Klayman begins with Bannon’s departure from the Trump White House in August, 2017, and the events that soon soured his relationship with the administration—the publication of Michael Wolff’s “Fire and Fury,” with the shockingly blunt comments that got him fired from his old position at Breitbart News and led to long-time financial supporters abandoning him, and the electoral disappointment he suffered when Judge Roy Moore, his candidate for the Senate from Alabama, was defeated after accusations of sexual impropriety were raised.
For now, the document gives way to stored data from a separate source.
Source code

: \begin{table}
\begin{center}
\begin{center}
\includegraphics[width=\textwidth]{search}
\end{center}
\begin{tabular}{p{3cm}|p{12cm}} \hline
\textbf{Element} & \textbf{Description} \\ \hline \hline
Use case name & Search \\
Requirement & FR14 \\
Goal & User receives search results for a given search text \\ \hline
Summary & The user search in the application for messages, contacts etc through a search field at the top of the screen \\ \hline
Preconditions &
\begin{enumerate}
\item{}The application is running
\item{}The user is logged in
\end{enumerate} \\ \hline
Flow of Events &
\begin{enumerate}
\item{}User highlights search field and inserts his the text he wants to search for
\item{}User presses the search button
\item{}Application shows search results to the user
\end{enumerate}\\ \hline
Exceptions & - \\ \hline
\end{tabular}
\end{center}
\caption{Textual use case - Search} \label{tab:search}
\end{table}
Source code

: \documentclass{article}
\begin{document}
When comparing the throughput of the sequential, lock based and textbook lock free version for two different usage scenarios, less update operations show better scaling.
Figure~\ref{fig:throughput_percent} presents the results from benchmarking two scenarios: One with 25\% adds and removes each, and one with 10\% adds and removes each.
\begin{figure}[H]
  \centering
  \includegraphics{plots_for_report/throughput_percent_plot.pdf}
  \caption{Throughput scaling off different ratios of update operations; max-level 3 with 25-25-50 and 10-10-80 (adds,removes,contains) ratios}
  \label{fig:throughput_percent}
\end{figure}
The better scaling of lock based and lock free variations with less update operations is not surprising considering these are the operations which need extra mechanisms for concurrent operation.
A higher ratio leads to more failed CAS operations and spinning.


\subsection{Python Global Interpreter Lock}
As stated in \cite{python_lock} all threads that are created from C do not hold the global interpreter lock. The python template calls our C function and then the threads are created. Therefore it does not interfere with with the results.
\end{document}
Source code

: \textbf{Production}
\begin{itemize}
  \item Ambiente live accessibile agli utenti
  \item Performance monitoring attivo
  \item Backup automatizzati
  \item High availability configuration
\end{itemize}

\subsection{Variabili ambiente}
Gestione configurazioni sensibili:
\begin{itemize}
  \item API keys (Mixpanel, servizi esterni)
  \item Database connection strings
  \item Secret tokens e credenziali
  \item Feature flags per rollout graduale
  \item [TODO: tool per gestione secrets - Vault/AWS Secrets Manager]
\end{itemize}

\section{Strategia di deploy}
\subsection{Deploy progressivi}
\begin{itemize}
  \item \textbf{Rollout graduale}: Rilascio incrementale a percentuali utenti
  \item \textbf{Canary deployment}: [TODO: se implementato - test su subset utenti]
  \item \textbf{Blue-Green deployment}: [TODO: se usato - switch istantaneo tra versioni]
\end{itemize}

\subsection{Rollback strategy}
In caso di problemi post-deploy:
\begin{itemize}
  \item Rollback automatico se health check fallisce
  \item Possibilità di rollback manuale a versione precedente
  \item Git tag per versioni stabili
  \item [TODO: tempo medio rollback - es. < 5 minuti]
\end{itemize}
She then follows Bannon as he turns to another hunting ground to propagate his vision of what he calls economic populism—Europe, where nationalistic, anti-immigrant parties are in the ascendant. We watch him as he works with local politicos to establish a coalition that can take control in 2019 parliamentary elections, bubbly about the possibilities of a sweeping victory but constantly disappointed in what he perceives as the ineptitude and lack of focus among his associates—and always ready to say so in furious terms. He’s equally exercised about the danger Trump faces if the Democrats take control of the U.S. House in the 2018 midterm election—and no less voluble in expressing himself about it.
There’s little doubt that Klayman is appalled by Bannon’s views, and her film is designed to show that. But as he admits, he shares with Trump the idea that there’s no such thing as bad publicity (although the Moore campaign might have called that premise into question); and while he’s unapologetic about his ideas, he insists that they’re not they’re not the evil white supremacist dogma that leftists (like Klayman) would claim, but perfectly acceptable traditionalist notions. By giving him the opportunity to present himself, except on a few occasions when the mask drops, as a genial, if obsessively dedicated, person with a hot temper, the film inevitably makes him seem far less of a monster than a viewer might have assumed, and his opinions less outrageous.
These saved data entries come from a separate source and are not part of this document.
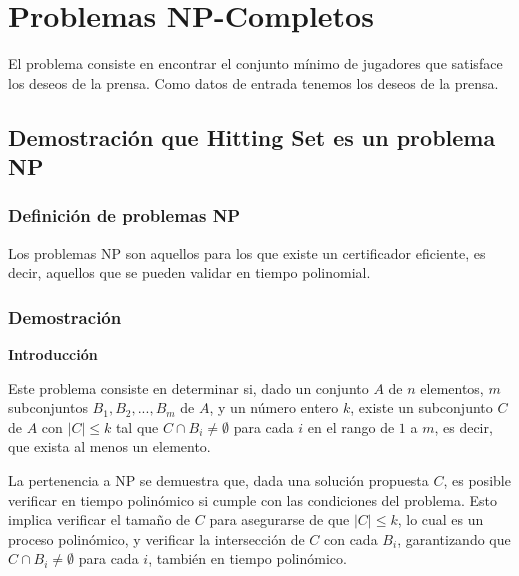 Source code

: \documentclass{estilo}
\begin{document}
\maketitle

\justifying{
}

% 
\newpage

\section{Problemas NP-Completos}

El problema consiste en encontrar el conjunto mínimo de jugadores que satisface los deseos de la prensa. Como datos de entrada tenemos los deseos de la prensa.


\subsection{Demostración que Hitting Set es un problema NP}

\subsubsection{Definición de problemas NP}
Los problemas NP son aquellos para los que existe un certificador eficiente, es decir, aquellos que se pueden validar en tiempo polinomial.

\subsubsection{Demostración}

\textbf{Introducción}

\hspace{0.5cm} Este problema consiste en determinar si, dado un conjunto \(A\) de \(n\) elementos, \(m\) subconjuntos \(B_1, B_2, ..., B_m\) de \(A\), y un número entero \(k\), existe un subconjunto \(C\) de \(A\) con \(|C| \leq k\) tal que \(C \cap B_i \neq \emptyset\) para cada \(i\) en el rango de \(1\) a \(m\), es decir, que exista al menos un elemento.

\hspace{0.5cm} La pertenencia a NP se demuestra que, dada una solución propuesta \(C\), es posible verificar en tiempo polinómico si cumple con las condiciones del problema. Esto implica verificar el tamaño de \(C\) para asegurarse de que \(|C| \leq k\), lo cual es un proceso polinómico, y verificar la intersección de \(C\) con cada \(B_i\), garantizando que \(C \cap B_i \neq \emptyset\) para cada \(i\), también en tiempo polinómico.
\end{document}
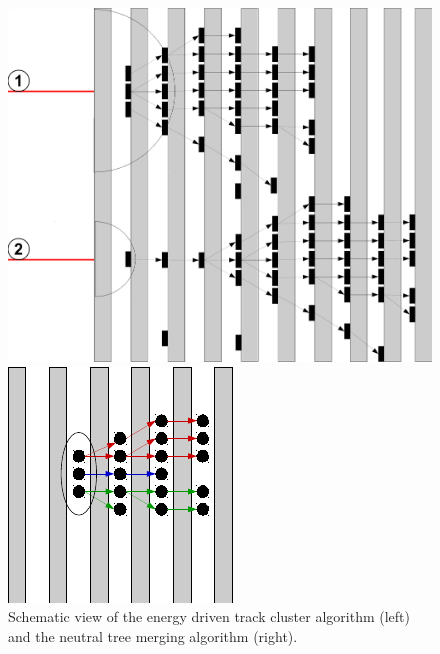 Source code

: \documentclass[cits]{JINST}
\begin{document}
\begin{figure}[!h]
  \begin{minipage}{0.58\linewidth}
    \begin{center}
      \includegraphics[width=0.8\linewidth]{EnergyDrivenTrackClusterAssociation.pdf}
    \end{center}
  \end{minipage}
  \begin{minipage}{0.4\linewidth}
    \begin{center}
      \includegraphics[width=0.6\linewidth]{NeutralTreeMerging.pdf}
    \end{center}
  \end{minipage}
  \caption{\label{ARBOR_ENERGY_DRIVEN_TRACK_CLUSTER_ASSOCIATION} \label{ARBOR_NEUTRAL_TREE_MERGING} Schematic view of the energy driven track cluster algorithm (left) and the neutral tree merging algorithm (right).}
\end{figure}
\end{document}
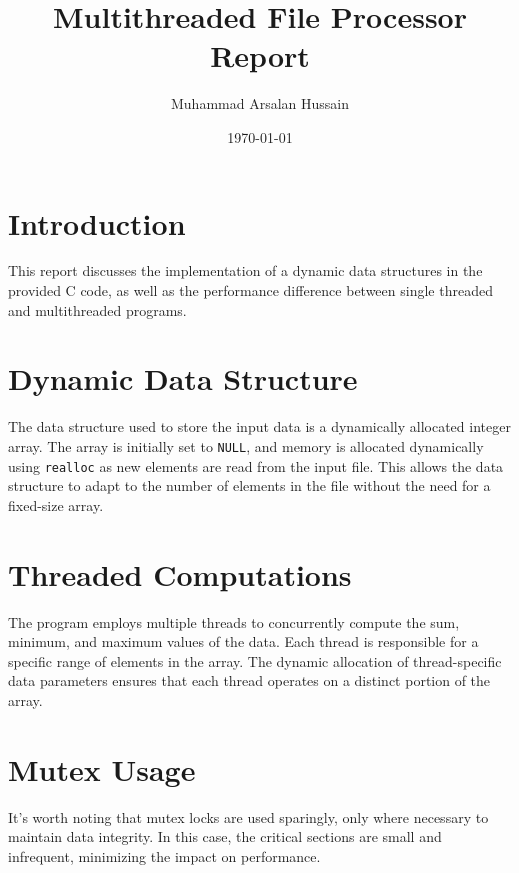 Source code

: \documentclass[a4paper,12pt]{article}
\title{Multithreaded File Processor Report}
\author{Muhammad Arsalan Hussain}
\date{\today}
\begin{document}
\maketitle

\section*{Introduction}
This report discusses the implementation of a dynamic data structures in the provided C code, as well as the performance difference between single threaded and multithreaded programs.

\section*{Dynamic Data Structure}
The data structure used to store the input data is a dynamically allocated integer array. The array is initially set to \texttt{NULL}, and memory is allocated dynamically using \texttt{realloc} as new elements are read from the input file. This allows the data structure to adapt to the number of elements in the file without the need for a fixed-size array.

\section*{Threaded Computations}
The program employs multiple threads to concurrently compute the sum, minimum, and maximum values of the data. Each thread is responsible for a specific range of elements in the array. The dynamic allocation of thread-specific data parameters ensures that each thread operates on a distinct portion of the array.

\section*{Mutex Usage}
It's worth noting that mutex locks are used sparingly, only where necessary to maintain data integrity. In this case, the critical sections are small and infrequent, minimizing the impact on performance.
\end{document}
“The Brink” is far more likely to cement your opinion about Steve Bannon than change it. Some might actually agree with the pronouncements he makes here and become even more admiring of his pugnacity in advancing them. Others will find him a confirmation of what they find most disturbing about today’s politics, both here and abroad. But though unlikely to lead to a revision what you think of Bannon, pro or especially con, on purely objective terms it’s a solid piece of cinematic reportage that provides a more intimate, layered portrait of the man than you’ve probably had access to before, while providing him with one more forum to promote his vision. And that’s precisely where the danger lies—which is undoubtedly why Bannon agreed to give Klayman such access in the first place, and why ironically it undermines what her purpose was in making the film in the first place.
So a thumbs-up, but the digit is cautiously raised.